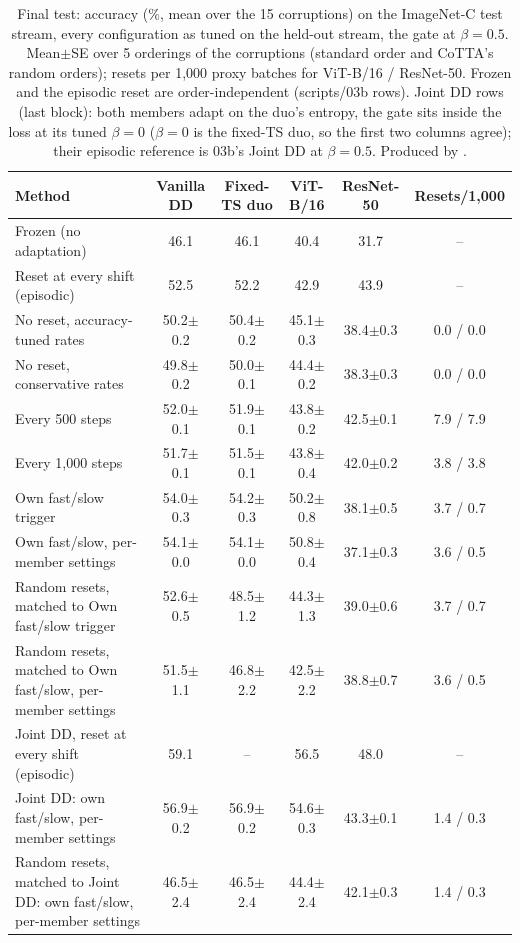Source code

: \begin{table}[t]
  \centering\small
  \begin{tabular}{@{}lccccc@{}}
    \toprule
    Method & Vanilla DD & Fixed-TS duo & ViT-B/16 & ResNet-50 & Resets/1,000 \\
    \midrule
    Frozen (no adaptation) & 46.1 & 46.1 & 40.4 & 31.7 & -- \\
    Reset at every shift (episodic) & 52.5 & 52.2 & 42.9 & 43.9 & -- \\
    \midrule
    No reset, accuracy-tuned rates & 50.2$\pm$0.2 & 50.4$\pm$0.2 & 45.1$\pm$0.3 & 38.4$\pm$0.3 & 0.0 / 0.0 \\
    No reset, conservative rates & 49.8$\pm$0.2 & 50.0$\pm$0.1 & 44.4$\pm$0.2 & 38.3$\pm$0.3 & 0.0 / 0.0 \\
    \midrule
    Every 500 steps & 52.0$\pm$0.1 & 51.9$\pm$0.1 & 43.8$\pm$0.2 & 42.5$\pm$0.1 & 7.9 / 7.9 \\
    Every 1,000 steps & 51.7$\pm$0.1 & 51.5$\pm$0.1 & 43.8$\pm$0.4 & 42.0$\pm$0.2 & 3.8 / 3.8 \\
    \midrule
    Own fast/slow trigger & 54.0$\pm$0.3 & 54.2$\pm$0.3 & 50.2$\pm$0.8 & 38.1$\pm$0.5 & 3.7 / 0.7 \\
    Own fast/slow, per-member settings & 54.1$\pm$0.0 & 54.1$\pm$0.0 & 50.8$\pm$0.4 & 37.1$\pm$0.3 & 3.6 / 0.5 \\
    \midrule
    Random resets, matched to Own fast/slow trigger & 52.6$\pm$0.5 & 48.5$\pm$1.2 & 44.3$\pm$1.3 & 39.0$\pm$0.6 & 3.7 / 0.7 \\
    Random resets, matched to Own fast/slow, per-member settings & 51.5$\pm$1.1 & 46.8$\pm$2.2 & 42.5$\pm$2.2 & 38.8$\pm$0.7 & 3.6 / 0.5 \\
    \midrule
    Joint DD, reset at every shift (episodic) & 59.1 & -- & 56.5 & 48.0 & -- \\
    \midrule
    Joint DD: own fast/slow, per-member settings & 56.9$\pm$0.2 & 56.9$\pm$0.2 & 54.6$\pm$0.3 & 43.3$\pm$0.1 & 1.4 / 0.3 \\
    \midrule
    Random resets, matched to Joint DD: own fast/slow, per-member settings & 46.5$\pm$2.4 & 46.5$\pm$2.4 & 44.4$\pm$2.4 & 42.1$\pm$0.3 & 1.4 / 0.3 \\
    \bottomrule
  \end{tabular}
  \caption{Final test: accuracy (\%, mean over the 15 corruptions) on the ImageNet-C test stream, every configuration as tuned on the held-out stream, the gate at $\beta=0.5$. Mean$\pm$SE over 5 orderings of the corruptions (standard order and CoTTA's random orders); resets per 1,000 proxy batches for ViT-B/16 / ResNet-50. Frozen and the episodic reset are order-independent (scripts/03b rows). Joint DD rows (last block): both members adapt on the duo's entropy, the gate sits inside the loss at its tuned $\beta=0$ ($\beta=0$ is the fixed-TS duo, so the first two columns agree); their episodic reference is 03b's Joint DD at $\beta=0.5$. Produced by .}
  \label{tab:final_test}
\end{table}
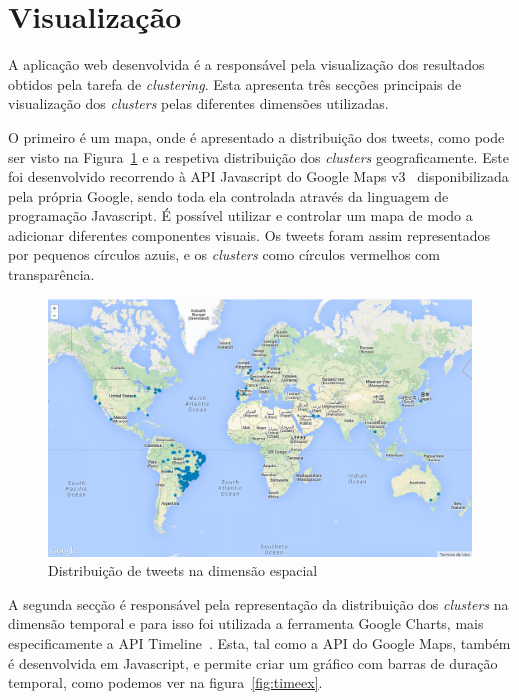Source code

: \section{Visualização}

A aplicação web desenvolvida é a responsável pela visualização dos resultados obtidos pela tarefa de \textit{clustering}. Esta apresenta três secções principais de visualização dos \textit{clusters} pelas diferentes dimensões utilizadas. 

O primeiro é um mapa, onde é apresentado a distribuição dos tweets, como pode ser visto na Figura~\ref{fig:map1} e a respetiva distribuição dos \textit{clusters} geograficamente. Este foi desenvolvido recorrendo à API Javascript do Google Maps v3~\cite{googlemapsapi} disponibilizada pela própria Google, sendo toda ela controlada através da linguagem de programação Javascript. É possível utilizar e controlar um mapa de modo a adicionar diferentes componentes visuais. Os tweets foram assim representados por pequenos círculos azuis, e os \textit{clusters} como círculos vermelhos com transparência. 

\begin{figure}[h]
\centering
\includegraphics[width=1.0\linewidth]{./figures/olhopassarinho/map1.png}
\caption{Distribuição de tweets na dimensão espacial}
\label{fig:map1}
\end{figure}

A segunda secção é responsável pela representação da distribuição dos \textit{clusters} na dimensão temporal e para isso foi utilizada a ferramenta Google Charts, mais especificamente a API Timeline~\cite{googletimeline}. Esta, tal como a API do Google Maps, também é desenvolvida em Javascript, e permite criar um gráfico com barras de duração temporal, como podemos ver na figura~\ref{fig:timeex}. 

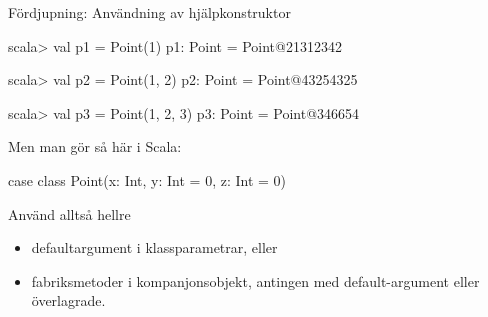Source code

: \begin{Slide}{Fördjupning: Användning av hjälpkonstruktor}
\begin{REPL}
scala> val p1 = Point(1)
p1: Point = Point@21312342

scala> val p2 = Point(1, 2)
p2: Point = Point@43254325

scala> val p3 = Point(1, 2, 3)
p3: Point = Point@346654
\end{REPL}
\pause
Men man gör  så här i Scala:
\begin{Code}[basicstyle=\ttfamily\SlideFontSize{8.5}{12}]
case class Point(x: Int, y: Int = 0, z: Int = 0)
\end{Code}
Använd alltså hellre 
\begin{itemize}
  \item defaultargument i klassparametrar, eller
  \item fabriksmetoder i kompanjonsobjekt, antingen med default-argument eller överlagrade. 
\end{itemize}

\end{Slide}



%
%
%
%
%



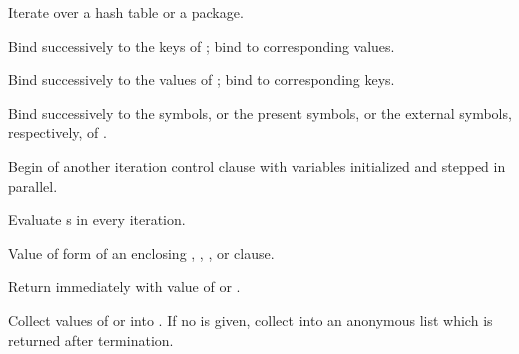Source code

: \begin{LIST}{1cm}
\begin{LIST}{.5cm}
\begin{LIST}{.5cm}
      {
      Iterate over a hash table or a package.
      }

      \begin{LIST}{.5cm}

        {
        Bind  successively to the keys of ; bind  to corresponding values.
        }

        {
        Bind  successively to the values of ; bind  to corresponding keys.
        }

        {
        Bind  successively to the symbols, or the present
        symbols, or the external symbols, respectively, of
        . 
        }

      \end{LIST}
    \end{LIST}
    
    {
    Begin of another iteration control clause with variables
    initialized and stepped in parallel. 
    }

    {
    Evaluate s in every iteration.
    }

    {
      Value of  form of an enclosing ,
      , , or  clause.
    }

    {
    Return immediately with value of  or .
    }

    {
    Collect values of  or  into . If no
     is given, collect into an anonymous list which is
    returned after termination. 
    }


\end{LIST}
\end{LIST}
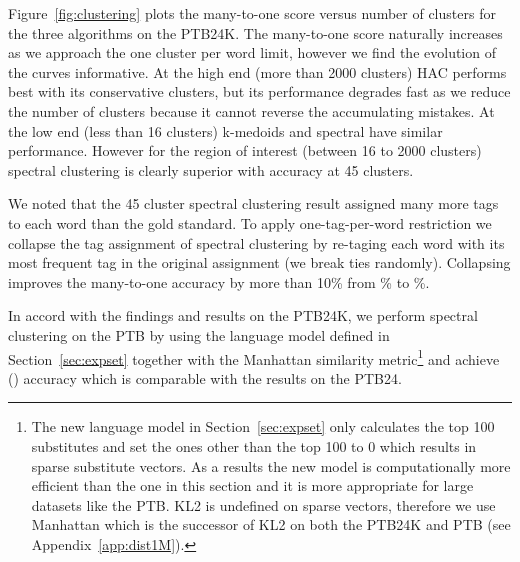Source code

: Figure~\ref{fig:clustering} plots the many-to-one score versus number
of clusters for the three algorithms on the PTB24K.  The many-to-one
score naturally increases as we approach the one cluster per word
limit, however we find the evolution of the curves informative.  At
the high end (more than 2000 clusters) HAC performs best with its
conservative clusters, but its performance degrades fast as we reduce
the number of clusters because it cannot reverse the accumulating
mistakes.  At the low end (less than 16 clusters) k-medoids and
spectral have similar performance.  However for the region of interest
(between 16 to 2000 clusters) spectral clustering is clearly superior
with \spectralResult \mto accuracy at 45 clusters.

We noted that the 45 cluster spectral clustering result assigned many
more tags to each word than the gold standard.  To apply
one-tag-per-word restriction we collapse the tag assignment of
spectral clustering by re-taging each word with its most frequent tag
in the original assignment (we break ties randomly).  Collapsing
improves the many-to-one accuracy by more than 10\% from
\spectralResult\% to \collapseResult\%.

In accord with the findings and results on the PTB24K, we perform
spectral clustering on the PTB by using the language model defined in
Section~\ref{sec:expset} together with the Manhattan similarity
metric\footnote{The new language model in Section~\ref{sec:expset} only
  calculates the top 100 substitutes and set the ones other than the
  top 100 to 0 which results in sparse substitute vectors.  As a
  results the new model is computationally more efficient than the one
  in this section and it is more appropriate for large datasets like
  the PTB.  KL2 is undefined on sparse vectors, therefore we use
  Manhattan which is the successor of KL2 on both the PTB24K and PTB
  (see Appendix~\ref{app:dist1M}).}  and achieve \spectralResultPTB
\mto (\collapseResultPTB \vm) accuracy which is comparable with the
results on the PTB24.



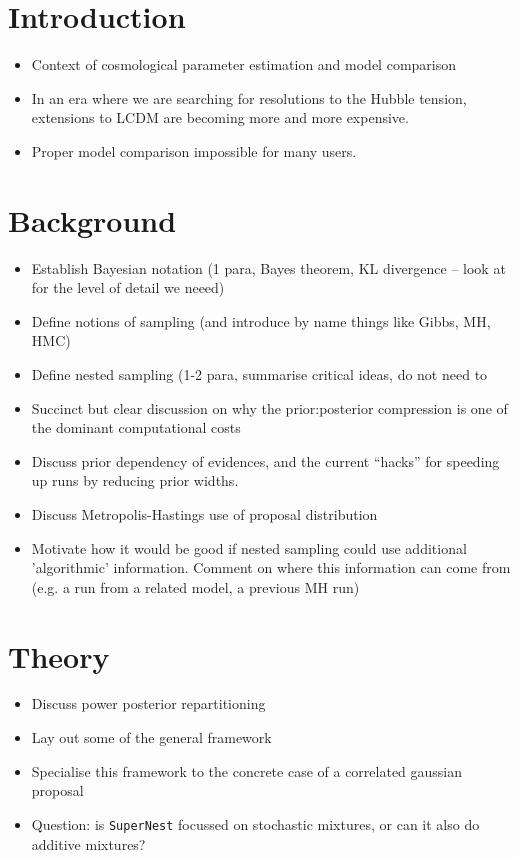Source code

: \documentclass[usenatbib]{mnras}
\begin{document}
\section{Introduction}\label{sec:introduction}

\begin{itemize}
    \item Context of cosmological parameter estimation and model comparison
	\item In an era where we are searching for resolutions to the Hubble tension, extensions to LCDM are becoming more and more expensive. 
	\item Proper model comparison impossible for many users.
\end{itemize}

\section{Background}\label{sec:background}

\begin{itemize}
    \item Establish Bayesian notation (1 para, Bayes theorem, KL divergence -- look at \citet{2019PhRvD.100d3504H} for the level of detail we neeed)
    \item Define notions of sampling (and introduce by name things like Gibbs, MH, HMC)
    \item Define nested sampling (1-2 para, summarise critical ideas, do not need to 
    \item Succinct but clear discussion on why the prior:posterior compression is one of the dominant computational costs
    \item Discuss prior dependency of evidences, and the current ``hacks'' for speeding up runs by reducing prior widths.
    \item Discuss Metropolis-Hastings use of proposal distribution
    \item Motivate how it would be good if nested sampling could use additional 'algorithmic' information. Comment on where this information can come from (e.g. a run from a related model, a previous MH run)
\end{itemize}

\section{Theory}\label{sec:theory}

\begin{itemize}
    \item Discuss power posterior repartitioning 
    \item Lay out some of the general framework
    \item Specialise this framework to the concrete case of a correlated gaussian proposal
    \item Question: is \texttt{SuperNest} focussed on stochastic mixtures, or can it also do additive mixtures?
\end{itemize}
\end{document}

*TASK PROMPT*
Only one number is expected: the count of lines in the entries holding the string "prior".

*TASK RESPONSE*
2